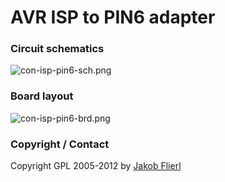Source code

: # AVR ISP to PIN6 adapter

### Circuit schematics

![con-isp-pin6-sch.png](../../../../raw/master/eagle/projects/con-isp-pin6/con-isp-pin6-sch.png)

### Board layout

![con-isp-pin6-brd.png](../../../../raw/master/eagle/projects/con-isp-pin6/con-isp-pin6-brd.png)

### Copyright / Contact

Copyright GPL 2005-2012 by [Jakob Flierl](https://github.com/koppi)
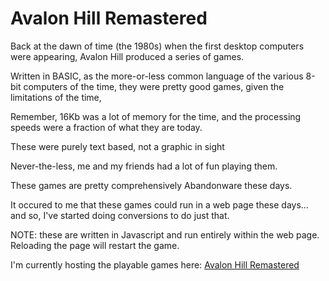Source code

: # Avalon Hill Remastered
Back at the dawn of time (the 1980s) when the first desktop computers were appearing, Avalon Hill produced a series of games.

Written in BASIC, as the more-or-less common language of the various 8-bit computers of the time, they were pretty good games, given the limitations of the time,

Remember, 16Kb was a lot of memory for the time, and the processing speeds were a fraction of what they are today.

These were purely text based, not a graphic in sight

Never-the-less, me and my friends had a lot of fun playing them.

These games are pretty comprehensively Abandonware these days.

It occured to me that these games could run in a web page these days...
and so, I've started doing conversions to do just that.

NOTE: these are written in Javascript and run entirely within the web page. Reloading the page will restart the game.

I'm currently hosting the playable games here: [Avalon Hill Remastered](https://studio13.mithril.com.au/avalon_hill.html)
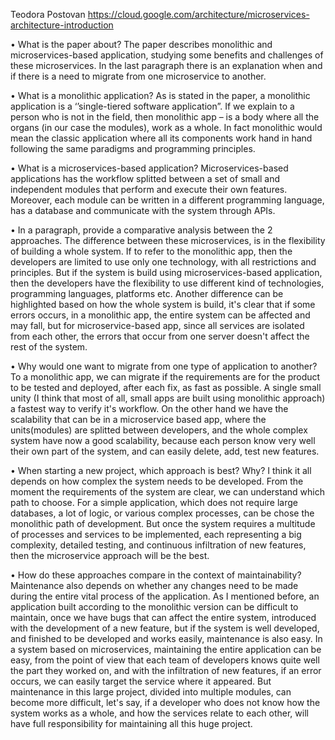 Teodora Postovan
https://cloud.google.com/architecture/microservices-architecture-introduction

•	What is the paper about? 
The paper describes monolithic and microservices-based application, studying some benefits and challenges of these microservices. In the last paragraph there is an explanation when and if there is a need to migrate from one microservice to another.

•	What is a monolithic application? 
As is stated in the paper, a monolithic application is a ‘’single-tiered software application”. If we explain to a person who is not in the field, then monolithic app – is a body where all the organs (in our case the modules), work as a whole. In fact monolithic would mean the classic application where all its components work hand in hand following the same paradigms and programming principles.

•	What is a microservices-based application? 
Microservices-based applications has the workflow splitted between a set of small and independent modules that perform and execute their own features. Moreover, each module can be written in a different programming language, has a database and communicate with the system through APIs.

•	In a paragraph, provide a comparative analysis between the 2 approaches. 
The difference between these microservices, is in the flexibility of building a whole system. If to refer to the monolithic app, then the developers are limited to use only one technology, with all restrictions and principles. But if the system is build using microservices-based application, then the developers have the flexibility to use different kind of technologies, programming languages, platforms etc. 
Another difference can be highlighted based on how the whole system is build, it's clear that if some errors occurs, in a monolithic app, the entire system can be affected and may fall, but for microservice-based app, since all services are isolated from each other, the errors that occur from one server doesn't affect the rest of the system.

•	Why would one want to migrate from one type of application to another?
To a monolithic app, we can migrate if the requirements are for the product to be tested and deployed, after each fix, as fast as possible. A single small unity (I think that most of all, small apps are built using monolithic approach) a fastest way to verify it's workflow. On the other hand we have the scalability that can be in a microservice based app, where the units(modules) are splitted between developers, and the whole complex system have now a good scalability, because each person know very well their own part of the system, and can easily delete, add, test new features.

•	When starting a new project, which approach is best? Why? 
I think it all depends on how complex the system needs to be developed. From the moment the requirements of the system are clear, we can understand which path to choose. For a simple application, which does not require large databases, a lot of logic, or various complex processes, can be chose the monolithic path of development. But once the system requires a multitude of processes and services to be implemented, each representing a big complexity, detailed testing, and continuous infiltration of new features, then the microservice approach will be the best.

•	How do these approaches compare in the context of maintainability?
Maintenance also depends on whether any changes need to be made during the entire vital process of the application. As I mentioned before, an application built according to the monolithic version can be difficult to maintain, once we have bugs that can affect the entire system, introduced with the development of a new feature, but if the system is well developed, and finished to be developed and works easily, maintenance is also easy. In a system based on microservices, maintaining the entire application can be easy, from the point of view that each team of developers knows quite well the part they worked on, and with the infiltration of new features, if an error occurs, we can easily target the service where it appeared. But maintenance in this large project, divided into multiple modules, can become more difficult, let's say, if a developer who does not know how the system works as a whole, and how the services relate to each other, will have full responsibility for maintaining all this huge project.

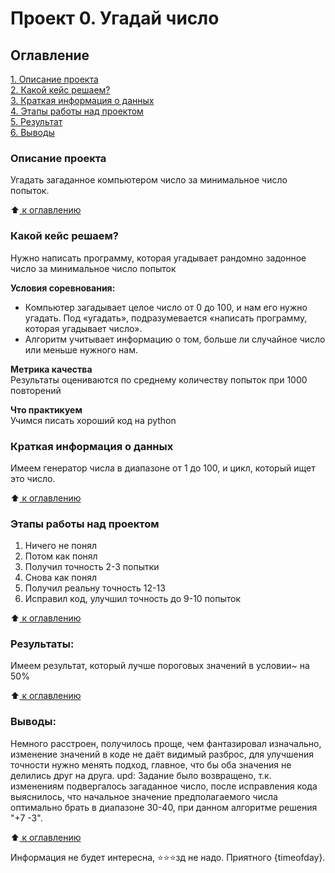 # Проект 0. Угадай число

## Оглавление <a name="UP"></a>
[1. Описание проекта](#description)  
[2. Какой кейс решаем?](#keys)  
[3. Краткая информация о данных](#base)  
[4. Этапы работы над проектом](#steps)  
[5. Результат](#result)    
[6. Выводы](#conclusion) 

### Описание проекта <a name="description"></a>
Угадать загаданное компьютером число за минимальное число попыток.

:arrow_up:[ к оглавлению](#UP)


### Какой кейс решаем? <a name="keys"></a>
Нужно написать программу, которая угадывает рандомно задонное число за минимальное число попыток

**Условия соревнования:**  
- Компьютер загадывает целое число от 0 до 100, и нам его нужно угадать. Под «угадать», подразумевается «написать программу, которая угадывает число».
- Алгоритм учитывает информацию о том, больше ли случайное число или меньше нужного нам.

**Метрика качества**     
Результаты оцениваются по среднему количеству попыток при 1000 повторений

**Что практикуем**     
Учимся писать хороший код на python


### Краткая информация о данных <a name="base"></a>
Имеем генератор числа в диапазоне от 1 до 100, и цикл, который ищет это число.

  
:arrow_up:[ к оглавлению](#UP)


### Этапы работы над проектом  <a name="steps"></a>
1. Ничего не понял
2. Потом как понял
3. Получил точность 2-3 попытки
4. Снова как понял
5. Получил реальну точность 12-13
6. Исправил код, улучшил точность до 9-10 попыток

:arrow_up:[ к оглавлению](#UP)


### Результаты:  <a name="result"></a>
Имеем результат, который лучше пороговых значений в условии~ на 50%

:arrow_up:[ к оглавлению](#UP)


### Выводы:  <a name="conclusion"></a>
Немного расстроен, получилось проще, чем фантазировал изначально, изменение значений в коде
не даёт видимый разброс, для улучшения точности нужно менять подход,
главное, что бы оба значения не делились друг на друга.
 upd: Задание было возвращено, т.к. изменениям подвергалось загаданное число, после исправления кода выяснилось, что начальное значение предполагаемого числа оптимально брать в диапазоне 30-40, при данном алгоритме решения "+7 -3".

:arrow_up:[ к оглавлению](#UP)


Информация не будет интересна,  ⭐️⭐️⭐️зд не надо. Приятного {timeofday}.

※ ※ ※

YOUR INSTRUCTIONS: Your task is to copy every line in the entries that holds the string "загаданное".

ANSWER TO THE EXERCISE:
Угадать загаданное компьютером число за минимальное число попыток.
 upd: Задание было возвращено, т.к. изменениям подвергалось загаданное число, после исправления кода выяснилось, что начальное значение предполагаемого числа оптимально брать в диапазоне 30-40, при данном алгоритме решения "+7 -3".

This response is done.